The problem —
So that nothing is lost, restate each entry exactly as supplied.

Entries supplied —
§

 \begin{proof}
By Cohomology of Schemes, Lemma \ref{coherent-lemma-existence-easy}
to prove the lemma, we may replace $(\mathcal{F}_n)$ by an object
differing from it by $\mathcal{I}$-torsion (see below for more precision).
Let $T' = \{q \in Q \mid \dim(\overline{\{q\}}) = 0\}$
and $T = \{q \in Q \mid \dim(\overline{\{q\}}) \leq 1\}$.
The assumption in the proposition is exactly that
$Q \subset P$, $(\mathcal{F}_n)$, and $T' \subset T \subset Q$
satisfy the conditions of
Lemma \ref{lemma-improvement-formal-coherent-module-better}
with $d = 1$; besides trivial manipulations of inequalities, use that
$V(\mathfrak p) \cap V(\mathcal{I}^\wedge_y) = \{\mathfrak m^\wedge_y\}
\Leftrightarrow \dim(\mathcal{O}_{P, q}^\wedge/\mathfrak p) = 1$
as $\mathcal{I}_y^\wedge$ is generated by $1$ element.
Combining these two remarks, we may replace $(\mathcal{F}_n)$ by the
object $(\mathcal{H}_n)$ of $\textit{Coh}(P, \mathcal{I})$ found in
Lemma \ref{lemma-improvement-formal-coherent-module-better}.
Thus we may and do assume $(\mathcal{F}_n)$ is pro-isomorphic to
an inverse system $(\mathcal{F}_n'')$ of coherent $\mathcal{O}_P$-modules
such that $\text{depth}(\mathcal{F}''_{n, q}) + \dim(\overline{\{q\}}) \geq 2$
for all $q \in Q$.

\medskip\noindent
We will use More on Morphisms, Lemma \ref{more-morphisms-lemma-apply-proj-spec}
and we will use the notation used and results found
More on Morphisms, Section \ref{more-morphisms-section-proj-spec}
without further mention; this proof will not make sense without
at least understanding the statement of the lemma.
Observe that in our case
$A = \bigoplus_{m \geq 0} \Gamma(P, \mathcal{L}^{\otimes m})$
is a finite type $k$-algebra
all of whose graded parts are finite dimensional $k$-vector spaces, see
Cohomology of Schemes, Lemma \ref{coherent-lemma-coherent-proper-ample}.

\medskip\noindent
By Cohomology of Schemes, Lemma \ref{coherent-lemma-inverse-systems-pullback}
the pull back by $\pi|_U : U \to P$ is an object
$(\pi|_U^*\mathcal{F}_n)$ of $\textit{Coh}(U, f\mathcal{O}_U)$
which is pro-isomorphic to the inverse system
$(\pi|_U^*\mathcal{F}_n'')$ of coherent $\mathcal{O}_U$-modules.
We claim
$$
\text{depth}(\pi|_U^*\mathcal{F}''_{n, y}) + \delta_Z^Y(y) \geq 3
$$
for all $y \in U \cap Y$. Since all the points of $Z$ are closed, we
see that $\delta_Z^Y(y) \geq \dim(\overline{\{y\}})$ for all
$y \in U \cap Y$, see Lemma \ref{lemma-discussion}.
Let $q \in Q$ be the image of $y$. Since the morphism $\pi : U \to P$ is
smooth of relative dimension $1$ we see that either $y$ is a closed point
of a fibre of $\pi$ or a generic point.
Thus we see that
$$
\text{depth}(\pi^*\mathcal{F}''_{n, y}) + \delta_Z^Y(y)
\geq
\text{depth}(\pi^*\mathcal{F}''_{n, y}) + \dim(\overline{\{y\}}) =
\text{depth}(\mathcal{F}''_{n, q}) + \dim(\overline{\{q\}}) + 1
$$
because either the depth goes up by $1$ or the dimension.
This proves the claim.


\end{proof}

§

Output of the task —
 \begin{proof}
By Cohomology of Schemes, Lemma \ref{coherent-lemma-existence-easy}
to prove the lemma, we may replace $(\mathcal{F}_n)$ by an object
differing from it by $\mathcal{I}$-torsion (see below for more precision).
Let $T' = \{q \in Q \mid \dim(\overline{\{q\}}) = 0\}$
and $T = \{q \in Q \mid \dim(\overline{\{q\}}) \leq 1\}$.
The assumption in the proposition is exactly that
$Q \subset P$, $(\mathcal{F}_n)$, and $T' \subset T \subset Q$
satisfy the conditions of
Lemma \ref{lemma-improvement-formal-coherent-module-better}
with $d = 1$; besides trivial manipulations of inequalities, use that
$V(\mathfrak p) \cap V(\mathcal{I}^\wedge_y) = \{\mathfrak m^\wedge_y\}
\Leftrightarrow \dim(\mathcal{O}_{P, q}^\wedge/\mathfrak p) = 1$
as $\mathcal{I}_y^\wedge$ is generated by $1$ element.
Combining these two remarks, we may replace $(\mathcal{F}_n)$ by the
object $(\mathcal{H}_n)$ of $\textit{Coh}(P, \mathcal{I})$ found in
Lemma \ref{lemma-improvement-formal-coherent-module-better}.
Thus we may and do assume $(\mathcal{F}_n)$ is pro-isomorphic to
an inverse system $(\mathcal{F}_n'')$ of coherent $\mathcal{O}_P$-modules
such that $\text{depth}(\mathcal{F}''_{n, q}) + \dim(\overline{\{q\}}) \geq 2$
for all $q \in Q$.

\medskip\noindent
We will use More on Morphisms, Lemma \ref{more-morphisms-lemma-apply-proj-spec}
and we will use the notation used and results found
More on Morphisms, Section \ref{more-morphisms-section-proj-spec}
without further mention; this proof will not make sense without
at least understanding the statement of the lemma.
Observe that in our case
$A = \bigoplus_{m \geq 0} \Gamma(P, \mathcal{L}^{\otimes m})$
is a finite type $k$-algebra
all of whose graded parts are finite dimensional $k$-vector spaces, see
Cohomology of Schemes, Lemma \ref{coherent-lemma-coherent-proper-ample}.

\medskip\noindent
By Cohomology of Schemes, Lemma \ref{coherent-lemma-inverse-systems-pullback}
the pull back by $\pi|_U : U \to P$ is an object
$(\pi|_U^*\mathcal{F}_n)$ of $\textit{Coh}(U, f\mathcal{O}_U)$
which is pro-isomorphic to the inverse system
$(\pi|_U^*\mathcal{F}_n'')$ of coherent $\mathcal{O}_U$-modules.
We claim
$$
\text{depth}(\pi|_U^*\mathcal{F}''_{n, y}) + \delta_Z^Y(y) \geq 3
$$
for all $y \in U \cap Y$. Since all the points of $Z$ are closed, we
see that $\delta_Z^Y(y) \geq \dim(\overline{\{y\}})$ for all
$y \in U \cap Y$, see Lemma \ref{lemma-discussion}.
Let $q \in Q$ be the image of $y$. Since the morphism $\pi : U \to P$ is
smooth of relative dimension $1$ we see that either $y$ is a closed point
of a fibre of $\pi$ or a generic point.
Thus we see that
$$
\text{depth}(\pi^*\mathcal{F}''_{n, y}) + \delta_Z^Y(y)
\geq
\text{depth}(\pi^*\mathcal{F}''_{n, y}) + \dim(\overline{\{y\}}) =
\text{depth}(\mathcal{F}''_{n, q}) + \dim(\overline{\{q\}}) + 1
$$
because either the depth goes up by $1$ or the dimension.
This proves the claim.


\end{proof}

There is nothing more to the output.